TISSUE-SPECIFIC AND SPECIES-SPECIFIC DIFFERENCES IN LIGAND-BINDING TO THROMBOXANE-A2 RECEPTORS

The ligand binding site of vascular smooth muscle (VSM) and platelet thromboxane A2 (TxA2) receptors was characterized in humans and rabbits using the TxA2 mimetic [I-125]BOP. Vessel contraction and platelet aggregation studies demonstrated that unlabeled I-BOP and the prostaglandin H2 (PGH2) mimetic U-46619 were potent agonists in rabbit aortas, human saphenous veins, and washed human and rabbit platelets. [I-125]BOP bound saturably to a single site on cultured vascular smooth muscle (VSM) cells from rabbit aortas and human saphenous veins with dissociation constants (K(d)) of 392 +/- 8 (n = 5) and 390 +/- 120 pM (n = 6) and binding capacities (B(max)) of 5,322 +/- 200 and 2,017 +/- 322 sites/cell, respectively. [I-125]BOP also bound saturably to one site on rabbit platelets (K(d) = 415 +/- 15 pM, B(max) = 594 +/- 43 sites/platelets, n = 4) but, in agreement with previous studies, to two sites on human platelets (high-affinity K(d) = 118 +/- 24 pM, B(max) = 121 +/- 33 sites/platelet; low-affinity K(d) = 1.1 +/- 0.47 nM, B(max) 232 +/- 23 sites/platelet, n = 4). [I-125]BOP was displaced from its binding site on rabbit and human VSM and platelets by stable TxA2/PGH2 analogues possessing either agonist or antagonist activity but not by other prostaglandins.

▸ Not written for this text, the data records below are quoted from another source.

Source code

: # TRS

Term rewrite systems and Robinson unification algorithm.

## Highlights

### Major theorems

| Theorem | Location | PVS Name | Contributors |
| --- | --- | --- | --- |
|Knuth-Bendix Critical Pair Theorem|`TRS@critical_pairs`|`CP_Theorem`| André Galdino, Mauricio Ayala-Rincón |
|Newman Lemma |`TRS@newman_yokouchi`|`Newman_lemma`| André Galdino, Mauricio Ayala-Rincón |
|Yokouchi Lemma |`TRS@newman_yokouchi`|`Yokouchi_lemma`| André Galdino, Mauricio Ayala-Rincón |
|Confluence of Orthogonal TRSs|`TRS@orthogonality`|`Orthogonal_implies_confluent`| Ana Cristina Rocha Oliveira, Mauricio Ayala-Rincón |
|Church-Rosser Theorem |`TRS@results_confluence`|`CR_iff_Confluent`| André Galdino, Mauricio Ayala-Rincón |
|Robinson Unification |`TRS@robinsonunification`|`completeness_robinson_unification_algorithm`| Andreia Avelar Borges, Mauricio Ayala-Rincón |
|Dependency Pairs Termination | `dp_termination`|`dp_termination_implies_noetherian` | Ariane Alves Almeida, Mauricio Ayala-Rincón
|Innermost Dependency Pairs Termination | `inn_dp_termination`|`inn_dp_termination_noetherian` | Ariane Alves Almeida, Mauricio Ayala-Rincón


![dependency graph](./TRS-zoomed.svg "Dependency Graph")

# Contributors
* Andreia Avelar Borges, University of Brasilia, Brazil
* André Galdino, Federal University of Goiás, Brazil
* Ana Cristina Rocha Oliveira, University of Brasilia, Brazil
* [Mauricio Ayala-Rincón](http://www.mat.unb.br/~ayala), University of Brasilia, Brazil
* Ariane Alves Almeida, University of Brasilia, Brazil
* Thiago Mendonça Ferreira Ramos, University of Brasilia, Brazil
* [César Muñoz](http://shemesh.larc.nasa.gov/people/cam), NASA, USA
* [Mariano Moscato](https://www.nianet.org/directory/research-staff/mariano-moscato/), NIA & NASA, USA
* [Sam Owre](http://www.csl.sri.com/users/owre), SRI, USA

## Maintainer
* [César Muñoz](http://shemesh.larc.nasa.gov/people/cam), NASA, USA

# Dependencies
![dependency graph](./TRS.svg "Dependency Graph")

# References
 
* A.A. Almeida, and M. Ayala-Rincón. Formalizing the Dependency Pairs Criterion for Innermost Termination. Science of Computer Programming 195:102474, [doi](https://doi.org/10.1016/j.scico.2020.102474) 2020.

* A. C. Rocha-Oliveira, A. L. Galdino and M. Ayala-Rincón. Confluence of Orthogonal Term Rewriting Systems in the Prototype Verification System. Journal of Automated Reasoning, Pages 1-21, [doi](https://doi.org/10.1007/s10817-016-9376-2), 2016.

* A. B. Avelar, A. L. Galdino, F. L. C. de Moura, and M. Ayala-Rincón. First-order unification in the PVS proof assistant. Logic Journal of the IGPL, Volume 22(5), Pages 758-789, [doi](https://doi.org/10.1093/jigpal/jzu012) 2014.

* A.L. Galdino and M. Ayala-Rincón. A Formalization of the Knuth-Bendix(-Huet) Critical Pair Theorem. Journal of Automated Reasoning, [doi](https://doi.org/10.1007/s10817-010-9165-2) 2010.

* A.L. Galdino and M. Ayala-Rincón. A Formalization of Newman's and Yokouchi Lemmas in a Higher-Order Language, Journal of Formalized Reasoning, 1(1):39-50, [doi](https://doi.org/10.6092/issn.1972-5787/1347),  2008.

The rank orders of the binding inhibition constants (IC50) for the TxA2/PGH2 analogues were compared among the four tissues and were highly correlated (r = 0.963) in VSM and platelets from rabbits but not humans (r = 0.699), suggesting that human VSM TxA2 receptors may be distinct from platelet TxA2 receptors. The IC50 rank order was also highly correlated (r = 0.935) between human and rabbit platelets. However, the human and rabbit VSM IC50 rank orders differed significantly (r = 0.466), suggesting that VSM TxA2 receptors are dissimilar in these species. Collectively, these receptor binding studies strongly suggest the existence of TxA2 receptors that are both tissue and species specific.